The original Botanic Garden in Cambridge was a four acre plot of land in the centre of the City between Pembroke Street and Bene’t Street, now known as the New Museums Site. This was a physic garden for the training of medical students. When Henslow became Professor of Botany he persuaded the University to acquire a much larger site of 40 acres on the outskirts of the City where he created the new Botanic Garden. This garden was the first ever designed for the scientific study of the plants themselves, rather than to illustrate their uses in medicine or economics. He planted a superb collection of trees, interspersed with shrubs and herbs, arranged according to the most up-to-date taxonomic arrangement – the natural system of Augustin de Candolle. The Systematic Beds in the Garden are unique in displaying this systematization of knowledge as a ‘living book’. In 2006 a Blue Plaque was unveiled in the Garden to commemorate Henslow as its founder
In 1819 Henslow went on a geological tour of the Isle of Wight with his friend, Professor Sedgwick. During this walk they conceived a project to institute a society in Cambridge ‘as a point of concourse for scientific communication’. After their return the Cambridge Philosophical Society was instituted for the purpose of ‘promoting Scientific inquiries and of facilitating the communication of facts connected with the advancement of Philosophy’. Rev. W Farish, Jacksonian Professor was elected first President of the Society. Sedgwick was its first Secretary but from 1821 to 1839 Henslow himself held this position. The Society was granted a Royal Charter in the Reign of King William IV and has continued to pursue Henslow’s vision for almost 200 years.

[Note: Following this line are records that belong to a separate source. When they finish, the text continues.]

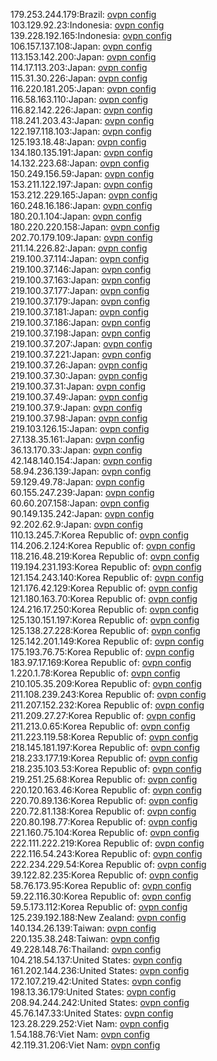179.253.244.179:Brazil: [ovpn config](vpn/179_253_244_179.ovpn)  
103.129.92.23:Indonesia: [ovpn config](vpn/103_129_92_23.ovpn)  
139.228.192.165:Indonesia: [ovpn config](vpn/139_228_192_165.ovpn)  
106.157.137.108:Japan: [ovpn config](vpn/106_157_137_108.ovpn)  
113.153.142.200:Japan: [ovpn config](vpn/113_153_142_200.ovpn)  
114.17.113.203:Japan: [ovpn config](vpn/114_17_113_203.ovpn)  
115.31.30.226:Japan: [ovpn config](vpn/115_31_30_226.ovpn)  
116.220.181.205:Japan: [ovpn config](vpn/116_220_181_205.ovpn)  
116.58.163.110:Japan: [ovpn config](vpn/116_58_163_110.ovpn)  
116.82.142.226:Japan: [ovpn config](vpn/116_82_142_226.ovpn)  
118.241.203.43:Japan: [ovpn config](vpn/118_241_203_43.ovpn)  
122.197.118.103:Japan: [ovpn config](vpn/122_197_118_103.ovpn)  
125.193.18.48:Japan: [ovpn config](vpn/125_193_18_48.ovpn)  
134.180.135.191:Japan: [ovpn config](vpn/134_180_135_191.ovpn)  
14.132.223.68:Japan: [ovpn config](vpn/14_132_223_68.ovpn)  
150.249.156.59:Japan: [ovpn config](vpn/150_249_156_59.ovpn)  
153.211.122.197:Japan: [ovpn config](vpn/153_211_122_197.ovpn)  
153.212.229.165:Japan: [ovpn config](vpn/153_212_229_165.ovpn)  
160.248.16.186:Japan: [ovpn config](vpn/160_248_16_186.ovpn)  
180.20.1.104:Japan: [ovpn config](vpn/180_20_1_104.ovpn)  
180.220.220.158:Japan: [ovpn config](vpn/180_220_220_158.ovpn)  
202.70.179.109:Japan: [ovpn config](vpn/202_70_179_109.ovpn)  
211.14.226.82:Japan: [ovpn config](vpn/211_14_226_82.ovpn)  
219.100.37.114:Japan: [ovpn config](vpn/219_100_37_114.ovpn)  
219.100.37.146:Japan: [ovpn config](vpn/219_100_37_146.ovpn)  
219.100.37.163:Japan: [ovpn config](vpn/219_100_37_163.ovpn)  
219.100.37.177:Japan: [ovpn config](vpn/219_100_37_177.ovpn)  
219.100.37.179:Japan: [ovpn config](vpn/219_100_37_179.ovpn)  
219.100.37.181:Japan: [ovpn config](vpn/219_100_37_181.ovpn)  
219.100.37.186:Japan: [ovpn config](vpn/219_100_37_186.ovpn)  
219.100.37.198:Japan: [ovpn config](vpn/219_100_37_198.ovpn)  
219.100.37.207:Japan: [ovpn config](vpn/219_100_37_207.ovpn)  
219.100.37.221:Japan: [ovpn config](vpn/219_100_37_221.ovpn)  
219.100.37.26:Japan: [ovpn config](vpn/219_100_37_26.ovpn)  
219.100.37.30:Japan: [ovpn config](vpn/219_100_37_30.ovpn)  
219.100.37.31:Japan: [ovpn config](vpn/219_100_37_31.ovpn)  
219.100.37.49:Japan: [ovpn config](vpn/219_100_37_49.ovpn)  
219.100.37.9:Japan: [ovpn config](vpn/219_100_37_9.ovpn)  
219.100.37.98:Japan: [ovpn config](vpn/219_100_37_98.ovpn)  
219.103.126.15:Japan: [ovpn config](vpn/219_103_126_15.ovpn)  
27.138.35.161:Japan: [ovpn config](vpn/27_138_35_161.ovpn)  
36.13.170.33:Japan: [ovpn config](vpn/36_13_170_33.ovpn)  
42.148.140.154:Japan: [ovpn config](vpn/42_148_140_154.ovpn)  
58.94.236.139:Japan: [ovpn config](vpn/58_94_236_139.ovpn)  
59.129.49.78:Japan: [ovpn config](vpn/59_129_49_78.ovpn)  
60.155.247.239:Japan: [ovpn config](vpn/60_155_247_239.ovpn)  
60.60.207.158:Japan: [ovpn config](vpn/60_60_207_158.ovpn)  
90.149.135.242:Japan: [ovpn config](vpn/90_149_135_242.ovpn)  
92.202.62.9:Japan: [ovpn config](vpn/92_202_62_9.ovpn)  
110.13.245.7:Korea Republic of: [ovpn config](vpn/110_13_245_7.ovpn)  
114.206.2.124:Korea Republic of: [ovpn config](vpn/114_206_2_124.ovpn)  
118.216.48.219:Korea Republic of: [ovpn config](vpn/118_216_48_219.ovpn)  
119.194.231.193:Korea Republic of: [ovpn config](vpn/119_194_231_193.ovpn)  
121.154.243.140:Korea Republic of: [ovpn config](vpn/121_154_243_140.ovpn)  
121.176.42.129:Korea Republic of: [ovpn config](vpn/121_176_42_129.ovpn)  
121.180.163.70:Korea Republic of: [ovpn config](vpn/121_180_163_70.ovpn)  
124.216.17.250:Korea Republic of: [ovpn config](vpn/124_216_17_250.ovpn)  
125.130.151.197:Korea Republic of: [ovpn config](vpn/125_130_151_197.ovpn)  
125.138.27.228:Korea Republic of: [ovpn config](vpn/125_138_27_228.ovpn)  
125.142.201.149:Korea Republic of: [ovpn config](vpn/125_142_201_149.ovpn)  
175.193.76.75:Korea Republic of: [ovpn config](vpn/175_193_76_75.ovpn)  
183.97.17.169:Korea Republic of: [ovpn config](vpn/183_97_17_169.ovpn)  
1.220.1.78:Korea Republic of: [ovpn config](vpn/1_220_1_78.ovpn)  
210.105.35.209:Korea Republic of: [ovpn config](vpn/210_105_35_209.ovpn)  
211.108.239.243:Korea Republic of: [ovpn config](vpn/211_108_239_243.ovpn)  
211.207.152.232:Korea Republic of: [ovpn config](vpn/211_207_152_232.ovpn)  
211.209.27.27:Korea Republic of: [ovpn config](vpn/211_209_27_27.ovpn)  
211.213.0.65:Korea Republic of: [ovpn config](vpn/211_213_0_65.ovpn)  
211.223.119.58:Korea Republic of: [ovpn config](vpn/211_223_119_58.ovpn)  
218.145.181.197:Korea Republic of: [ovpn config](vpn/218_145_181_197.ovpn)  
218.233.177.19:Korea Republic of: [ovpn config](vpn/218_233_177_19.ovpn)  
218.235.103.53:Korea Republic of: [ovpn config](vpn/218_235_103_53.ovpn)  
219.251.25.68:Korea Republic of: [ovpn config](vpn/219_251_25_68.ovpn)  
220.120.163.46:Korea Republic of: [ovpn config](vpn/220_120_163_46.ovpn)  
220.70.89.136:Korea Republic of: [ovpn config](vpn/220_70_89_136.ovpn)  
220.72.81.138:Korea Republic of: [ovpn config](vpn/220_72_81_138.ovpn)  
220.80.198.77:Korea Republic of: [ovpn config](vpn/220_80_198_77.ovpn)  
221.160.75.104:Korea Republic of: [ovpn config](vpn/221_160_75_104.ovpn)  
222.111.222.219:Korea Republic of: [ovpn config](vpn/222_111_222_219.ovpn)  
222.116.54.243:Korea Republic of: [ovpn config](vpn/222_116_54_243.ovpn)  
222.234.229.54:Korea Republic of: [ovpn config](vpn/222_234_229_54.ovpn)  
39.122.82.235:Korea Republic of: [ovpn config](vpn/39_122_82_235.ovpn)  
58.76.173.95:Korea Republic of: [ovpn config](vpn/58_76_173_95.ovpn)  
59.22.116.30:Korea Republic of: [ovpn config](vpn/59_22_116_30.ovpn)  
59.5.173.112:Korea Republic of: [ovpn config](vpn/59_5_173_112.ovpn)  
125.239.192.188:New Zealand: [ovpn config](vpn/125_239_192_188.ovpn)  
140.134.26.139:Taiwan: [ovpn config](vpn/140_134_26_139.ovpn)  
220.135.38.248:Taiwan: [ovpn config](vpn/220_135_38_248.ovpn)  
49.228.148.76:Thailand: [ovpn config](vpn/49_228_148_76.ovpn)  
104.218.54.137:United States: [ovpn config](vpn/104_218_54_137.ovpn)  
161.202.144.236:United States: [ovpn config](vpn/161_202_144_236.ovpn)  
172.107.219.42:United States: [ovpn config](vpn/172_107_219_42.ovpn)  
198.13.36.179:United States: [ovpn config](vpn/198_13_36_179.ovpn)  
208.94.244.242:United States: [ovpn config](vpn/208_94_244_242.ovpn)  
45.76.147.33:United States: [ovpn config](vpn/45_76_147_33.ovpn)  
123.28.229.252:Viet Nam: [ovpn config](vpn/123_28_229_252.ovpn)  
1.54.188.76:Viet Nam: [ovpn config](vpn/1_54_188_76.ovpn)  
42.119.31.206:Viet Nam: [ovpn config](vpn/42_119_31_206.ovpn)  
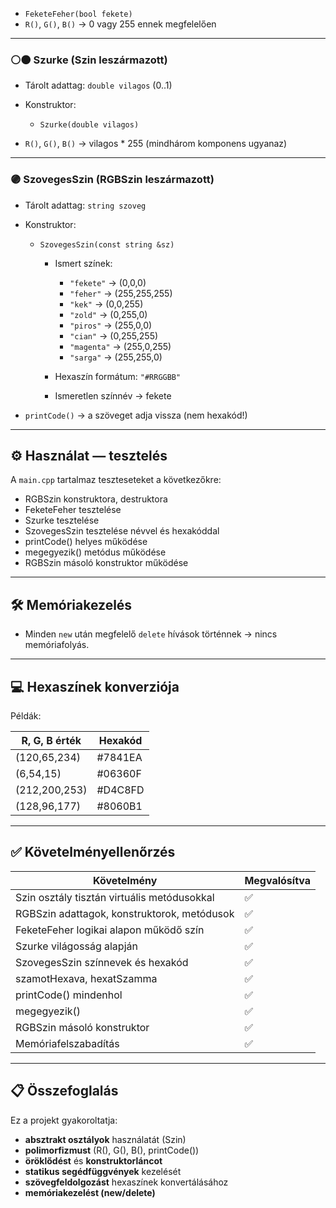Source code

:  

  * `FeketeFeher(bool fekete)`
* `R()`, `G()`, `B()` → 0 vagy 255 ennek megfelelően

---

### ⚪⚫ Szurke (Szin leszármazott)

* Tárolt adattag: `double vilagos` (0..1)
* Konstruktor:

  * `Szurke(double vilagos)`
* `R()`, `G()`, `B()` → vilagos \* 255 (mindhárom komponens ugyanaz)

---

### 🟣 SzovegesSzin (RGBSzin leszármazott)

* Tárolt adattag: `string szoveg`
* Konstruktor:

  * `SzovegesSzin(const string &sz)`

    * Ismert színek:

      * `"fekete"` → (0,0,0)
      * `"feher"` → (255,255,255)
      * `"kek"` → (0,0,255)
      * `"zold"` → (0,255,0)
      * `"piros"` → (255,0,0)
      * `"cian"` → (0,255,255)
      * `"magenta"` → (255,0,255)
      * `"sarga"` → (255,255,0)
    * Hexaszín formátum: `"#RRGGBB"`
    * Ismeretlen színnév → fekete
* `printCode()` → a szöveget adja vissza (nem hexakód!)

---

## ⚙️ Használat — tesztelés

A `main.cpp` tartalmaz teszteseteket a következőkre:

* RGBSzin konstruktora, destruktora
* FeketeFeher tesztelése
* Szurke tesztelése
* SzovegesSzin tesztelése névvel és hexakóddal
* printCode() helyes működése
* megegyezik() metódus működése
* RGBSzin másoló konstruktor működése

---

## 🛠 Memóriakezelés

* Minden `new` után megfelelő `delete` hívások történnek → nincs memóriafolyás.

---

## 💻 Hexaszínek konverziója

Példák:

| R, G, B érték | Hexakód |
| ------------- | ------- |
| (120,65,234)  | #7841EA |
| (6,54,15)     | #06360F |
| (212,200,253) | #D4C8FD |
| (128,96,177)  | #8060B1 |

---

## ✅ Követelményellenőrzés

| Követelmény                                 | Megvalósítva |
| ------------------------------------------- | ------------ |
| Szin osztály tisztán virtuális metódusokkal | ✅            |
| RGBSzin adattagok, konstruktorok, metódusok | ✅            |
| FeketeFeher logikai alapon működő szín      | ✅            |
| Szurke világosság alapján                   | ✅            |
| SzovegesSzin színnevek és hexakód           | ✅            |
| szamotHexava, hexatSzamma                   | ✅            |
| printCode() mindenhol                       | ✅            |
| megegyezik()                                | ✅            |
| RGBSzin másoló konstruktor                  | ✅            |
| Memóriafelszabadítás                        | ✅            |

---

## 📋 Összefoglalás

Ez a projekt gyakoroltatja:

* **absztrakt osztályok** használatát (Szin)
* **polimorfizmust** (R(), G(), B(), printCode())
* **öröklődést** és **konstruktorláncot**
* **statikus segédfüggvények** kezelését
* **szövegfeldolgozást** hexaszínek konvertálásához
* **memóriakezelést (new/delete)**


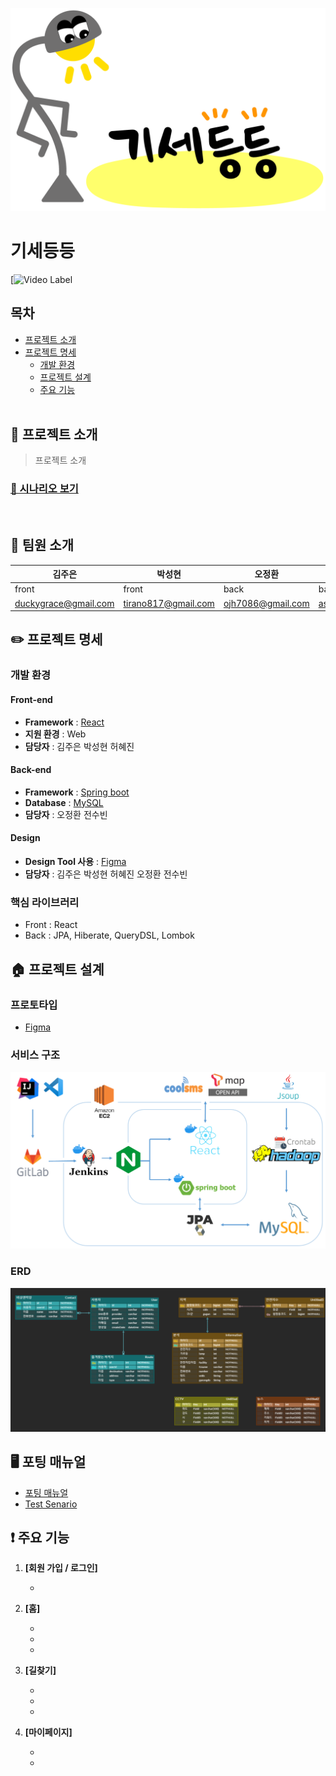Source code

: ![transparent](./readme-asset/logo.png)

# 기세등등

[![Video Label]()

## 목차

- [프로젝트 소개](#-프로젝트-소개)     
- [프로젝트 명세](#-팀원-소개)
  - [개발 환경](#개발-환경)
  - [프로젝트 설계](#-프로젝트-설계)
  - [주요 기능](#-주요-기능)
  <br>

## 🙋 프로젝트 소개
> 프로젝트 소개
### [🔎 시나리오 보기](/exec/senario.md)

<br>

## 🤹 팀원 소개

| 김주은                                                       | 박성현                                                  | 오정환                                                  | 전수빈                                                  | 허혜진                                                  |
| ------------------------------------------------------------ | ------------------------------------------------------- | ------------------------------------------------------- | ------------------------------------------------------- | ------------------------------------------------------- |
| front                                        | front                           | back                                                  | back                                                 | front                   |
| [duckygrace@gmail.com](duckygrace@gmail.com)                           | [tirano817@gmail.com](tirano817@gmail.com)                  | [ojh7086@gmail.com](ojh7086@gmail.com)                | [asdfls980511@gmail.com](asdfls980511@gmail.com)            | [heo015414@gmail.com ](heo015414@gmail.com )                |

## ✏️ 프로젝트 명세
<!-- ### 배포 환경 
- __URL__ : https://i5a308.p.ssafy.io
- __배포 여부__ : O
- __접속 가능__ : 접속 가능
- __HTTPS 적용__ : O 
- __PORT__ :  
  - Mysql : 3306
  - Openvidu : 8443
<br>
 -->
### 개발 환경
#### Front-end
- __Framework__ : [React](https://ko.reactjs.org/)
- __지원 환경__ : Web
- __담당자__ : 김주은 박성현 허혜진

#### Back-end
- __Framework__ : [Spring boot](https://docs.spring.io/spring-boot/docs/current/reference/htmlsingle/)
- __Database__ : [MySQL](https://dev.mysql.com/doc/)
- __담당자__ : 오정환 전수빈

#### Design 
- __Design Tool 사용__ : [Figma](https://www.figma.com/)
- __담당자__ : 김주은 박성현 허혜진 오정환 전수빈

### 핵심 라이브러리 
- Front : React
- Back : JPA, Hiberate, QueryDSL, Lombok


## 🏠 프로젝트 설계

### 프로토타입
- [Figma](https://www.figma.com/file/6CPEvepGjPPIExcrsBqPp2/%EA%B8%B0%EC%84%B8%EB%93%B1%EB%93%B1)

### 서비스 구조
![architecture](readme-asset/architecture.png)

### ERD

![erd](readme-asset/erd.png)

## 🖥️ 포팅 매뉴얼
- [포팅 매뉴얼](./exec/포팅_메뉴얼.pdf)
- [Test Senario](./exec/senario.md)


## ❗ 주요 기능

1. **[회원 가입 / 로그인]** 

   - 


2. **[홈]**

   - 
     
   - 
     
   - 


3. **[길찾기]** 


   - 

   - 

   - 


4. **[마이페이지]** 

   - 


   - 



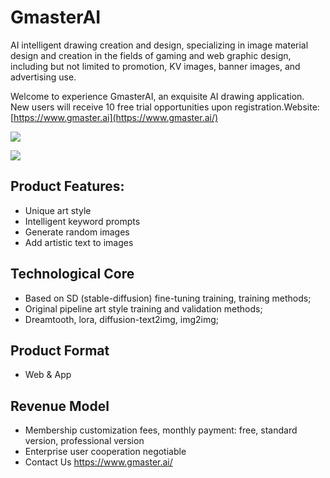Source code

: 

# GmasterAI

AI intelligent drawing creation and design, specializing in image material design and creation in the fields of gaming and web graphic design, including but not limited to promotion, KV images, banner images, and advertising use.

Welcome to experience GmasterAI, an exquisite AI drawing application. New users will receive 10 free trial opportunities upon registration.Website: [https://www.gmaster.ai](https://www.gmaster.ai/)

![](https://cdn.gmaster.ai/public/index-images/10001.jpg)

![](https://cdn.gmaster.ai/public/index-images/10003.jpg)

## Product Features:

- Unique art style
- Intelligent keyword prompts
- Generate random images
- Add artistic text to images

## Technological Core

- Based on SD (stable-diffusion) fine-tuning training, training methods;
- Original pipeline art style training and validation methods;
- Dreamtooth, lora, diffusion-text2img, img2img;

## Product Format

- Web & App

## Revenue Model

- Membership customization fees, monthly payment: free, standard version, professional version
- Enterprise user cooperation negotiable
- Contact Us https://www.gmaster.ai/
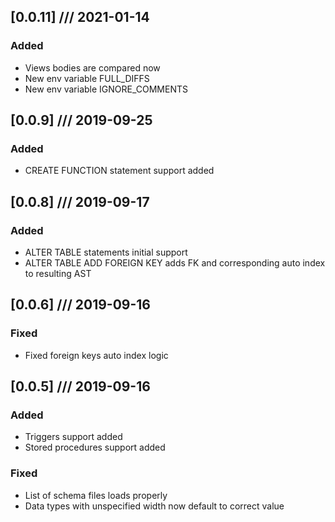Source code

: ## [0.0.11] /// 2021-01-14
### Added
- Views bodies are compared now
- New env variable FULL_DIFFS
- New env variable IGNORE_COMMENTS


## [0.0.9] /// 2019-09-25
### Added
- CREATE FUNCTION statement support added

## [0.0.8] /// 2019-09-17
### Added
- ALTER TABLE statements initial support
- ALTER TABLE ADD FOREIGN KEY adds FK and corresponding auto index to resulting AST

## [0.0.6] /// 2019-09-16
### Fixed
- Fixed foreign keys auto index logic

## [0.0.5] /// 2019-09-16
### Added
- Triggers support added
- Stored procedures support added
### Fixed
- List of schema files loads properly
- Data types with unspecified width now default to correct value
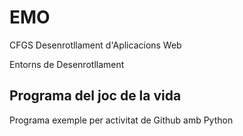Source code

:# EMO

CFGS Desenrotllament d'Aplicacions Web

Entorns de Desenrotllament

## Programa del joc de la vida

Programa exemple per activitat de Github amb Python


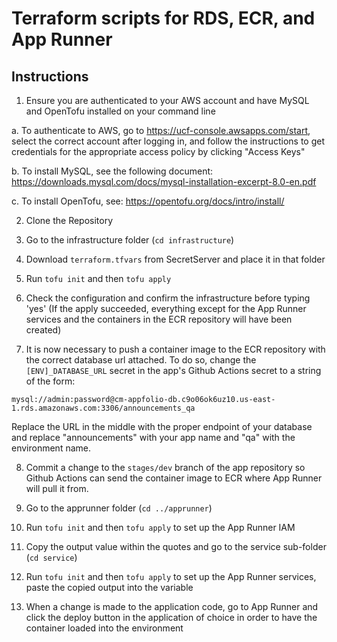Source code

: # Terraform scripts for RDS, ECR, and App Runner


## Instructions

1. Ensure you are authenticated to your AWS account and have MySQL and OpenTofu installed on your command line

a. To authenticate to AWS, go to https://ucf-console.awsapps.com/start, select the correct account after logging in, and follow the instructions to get credentials for the appropriate access policy by clicking "Access Keys"

b. To install MySQL, see the following document: https://downloads.mysql.com/docs/mysql-installation-excerpt-8.0-en.pdf

c. To install OpenTofu, see: https://opentofu.org/docs/intro/install/

2. Clone the Repository

3. Go to the infrastructure folder (`cd infrastructure`) 

4. Download `terraform.tfvars` from SecretServer and place it in that folder

5. Run `tofu init` and then `tofu apply`

6. Check the configuration and confirm the infrastructure before typing 'yes' (If the apply succeeded, everything except for the App Runner services and the containers in the ECR repository will have been created)

7. It is now necessary to push a container image to the ECR repository with the correct database url attached. To do so, change the `[ENV]_DATABASE_URL` secret in the app's Github Actions secret to a string of the form:

`mysql://admin:password@cm-appfolio-db.c9o06ok6uz10.us-east-1.rds.amazonaws.com:3306/announcements_qa`

Replace the URL in the middle with the proper endpoint of your database and replace "announcements" with your app name and "qa" with the environment name.

8. Commit a change to the `stages/dev` branch of the app repository so Github Actions can send the container image to ECR where App Runner will pull it from.

9. Go to the apprunner folder (`cd ../apprunner`)

10. Run `tofu init` and then `tofu apply` to set up the App Runner IAM

11. Copy the output value within the quotes and go to the service sub-folder (`cd service`)

12. Run `tofu init` and then `tofu apply` to set up the App Runner services, paste the copied output into the variable

13. When a change is made to the application code, go to App Runner and click the deploy button in the application of choice in order to have the container loaded into the environment 
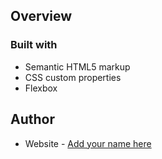 

## Overview


### Built with

- Semantic HTML5 markup
- CSS custom properties
- Flexbox


## Author

- Website - [Add your name here](https://www.your-site.com)
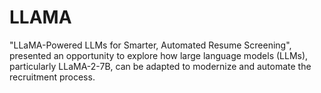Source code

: # LLAMA
"LLaMA-Powered LLMs for Smarter, Automated Resume  Screening", presented an opportunity to explore how large language models (LLMs), particularly  LLaMA-2-7B, can be adapted to modernize and automate the recruitment process. 
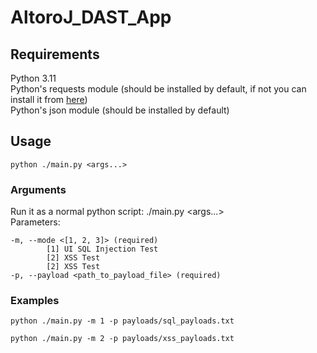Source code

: # AltoroJ_DAST_App

## Requirements

Python 3.11 <br>
Python's requests module (should be installed by default, if not you can install 
it from [here](https://pypi.org/project/requests/)) <br>
Python's json module (should be installed by default)


## Usage

`python ./main.py <args...>`

### Arguments

Run it as a normal python script: ./main.py <args...> <br>
Parameters:
    
    -m, --mode <[1, 2, 3]> (required)
            [1] UI SQL Injection Test
            [2] XSS Test
            [2] XSS Test
    -p, --payload <path_to_payload_file> (required)

### Examples

    python ./main.py -m 1 -p payloads/sql_payloads.txt

    python ./main.py -m 2 -p payloads/xss_payloads.txt
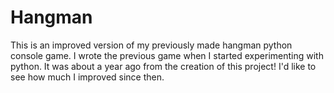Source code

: # Hangman
This is an improved version of my previously made hangman python console game. I wrote the previous game when I started experimenting with python. It was about a year ago from the creation of this project! I'd like to see how much I improved since then.

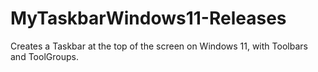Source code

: # MyTaskbarWindows11-Releases
Creates a Taskbar at the top of the screen on Windows 11, with Toolbars and ToolGroups.

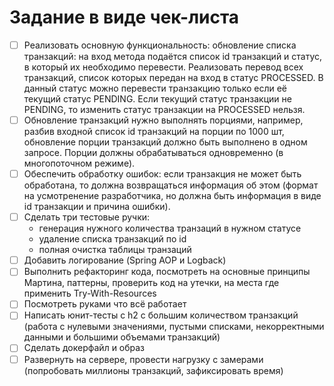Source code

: # Задание в виде чек-листа
- [ ] Реализовать основную функциональность: обновление списка транзакций: на вход метода подаётся список id транзакций и статус, в который их необходимо перевести. Реализовать перевод всех транзакций, список которых передан на вход в статус PROCESSED. В данный статус можно перевести транзакцию только если её текущий статус PENDING. Если текущий статус транзакции не PENDING, то изменить статус транзакции на PROCESSED нельзя.
- [ ] Обновление транзакций нужно выполнять порциями, например, разбив входной список id транзакций на порции по 1000 шт, обновление порции транзакций должно быть выполнено в одном запросе. Порции должны обрабатываться одновременно (в многопоточном режиме).
- [ ] Обеспечить обработку ошибок: если транзакция не может быть обработана, то должна возвращаться информация об этом (формат на усмотренение разработчика, но должна быть информация в виде id транзакции и причина ошибки).
- [ ] Сделать три тестовые ручки:
  - генерация нужного количества транзаций в нужном статусе
  - удаление списка транзакций по id
  - полная очистка таблицы транзаций
- [ ] Добавить логирование (Spring AOP и Logback)
- [ ] Выполнить рефакторинг кода, посмотреть на основные принципы Мартина, паттерны, проверить код на утечки, на места где применить Try-With-Resources
- [ ] Посмотреть руками что всё работает
- [ ] Написать юнит-тесты с h2 с большим количеством транзакций (работа с нулевыми значениями, пустыми списками, некорректными данными и большими объемами транзакций) 
- [ ] Сделать докерфайл и образ
- [ ] Развернуть на сервере, провести нагрузку с замерами (попробовать миллионы транзакций, зафиксировать время)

In 2009, the Cambridge Philosophical Society established the Henslow Research Fellowships in honour of the Society’s founder, John Stevens Henslow. The Society selects colleges who award fellowships to promising young scientists to enable them to carry out independent research for a period of up to three years. The first two Henslow Fellowships were awarded by Downing College and Robinson College.